What to produce — Filter the lines below, copying only those with the string "server".

Available data —
== Segment start ==

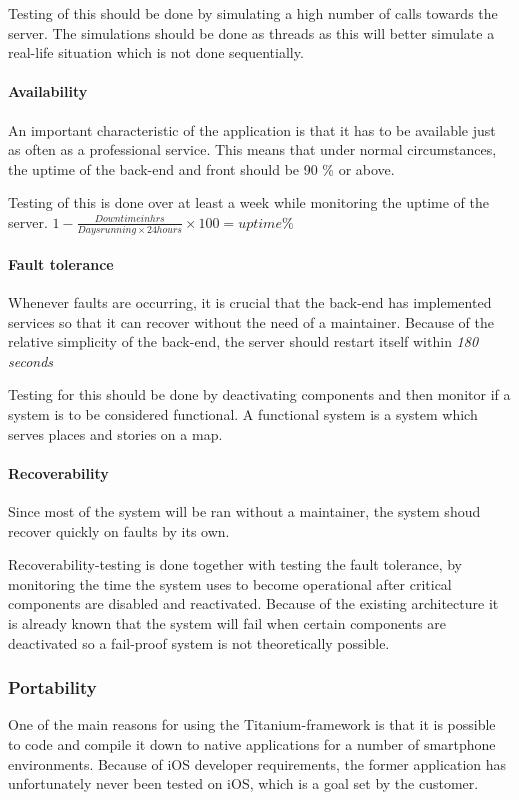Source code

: Testing of this should be done by simulating a high number of calls towards the server. The simulations should be done as threads as this will better simulate a real-life situation which is not done sequentially.

\paragraph{Availability}
An important characteristic of the application is that it has to be available just as often as a professional service. This means that under normal circumstances, the uptime of the back-end and front should be 90 \% or above.

Testing of this is done over at least a week while monitoring the uptime of the server. $1-\frac{Downtime in hrs}{Days running \times 24 hours} \times 100 = uptime \% $

\paragraph{Fault tolerance}
Whenever faults are occurring, it is crucial that the back-end has implemented services so that it can recover without the need of a maintainer. Because of the relative simplicity of the back-end, the server should restart itself within \textit{180 seconds}

Testing for this should be done by deactivating components and then monitor if a system is to be considered functional. A functional system is a system which serves places and stories on a map.

\paragraph{Recoverability}
Since most of the system will be ran without a maintainer, the system shoud recover quickly on faults by its own.

Recoverability-testing is done together with testing the fault tolerance, by monitoring the time the system uses to become operational after critical components are disabled and reactivated. Because of the existing architecture it is already known that the system will fail when certain components are deactivated so a fail-proof system is not theoretically possible.

\subsubsection{Portability}
One of the main reasons for using the Titanium-framework is that it is possible to code and compile it down to native applications for a number of smartphone environments. Because of iOS developer requirements, the former application has unfortunately never been tested on iOS, which is a goal set by the customer.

== Segment end ==

Response area —
: Testing of this should be done by simulating a high number of calls towards the server. The simulations should be done as threads as this will better simulate a real-life situation which is not done sequentially.
Testing of this is done over at least a week while monitoring the uptime of the server. $1-\frac{Downtime in hrs}{Days running \times 24 hours} \times 100 = uptime \% $
Whenever faults are occurring, it is crucial that the back-end has implemented services so that it can recover without the need of a maintainer. Because of the relative simplicity of the back-end, the server should restart itself within \textit{180 seconds}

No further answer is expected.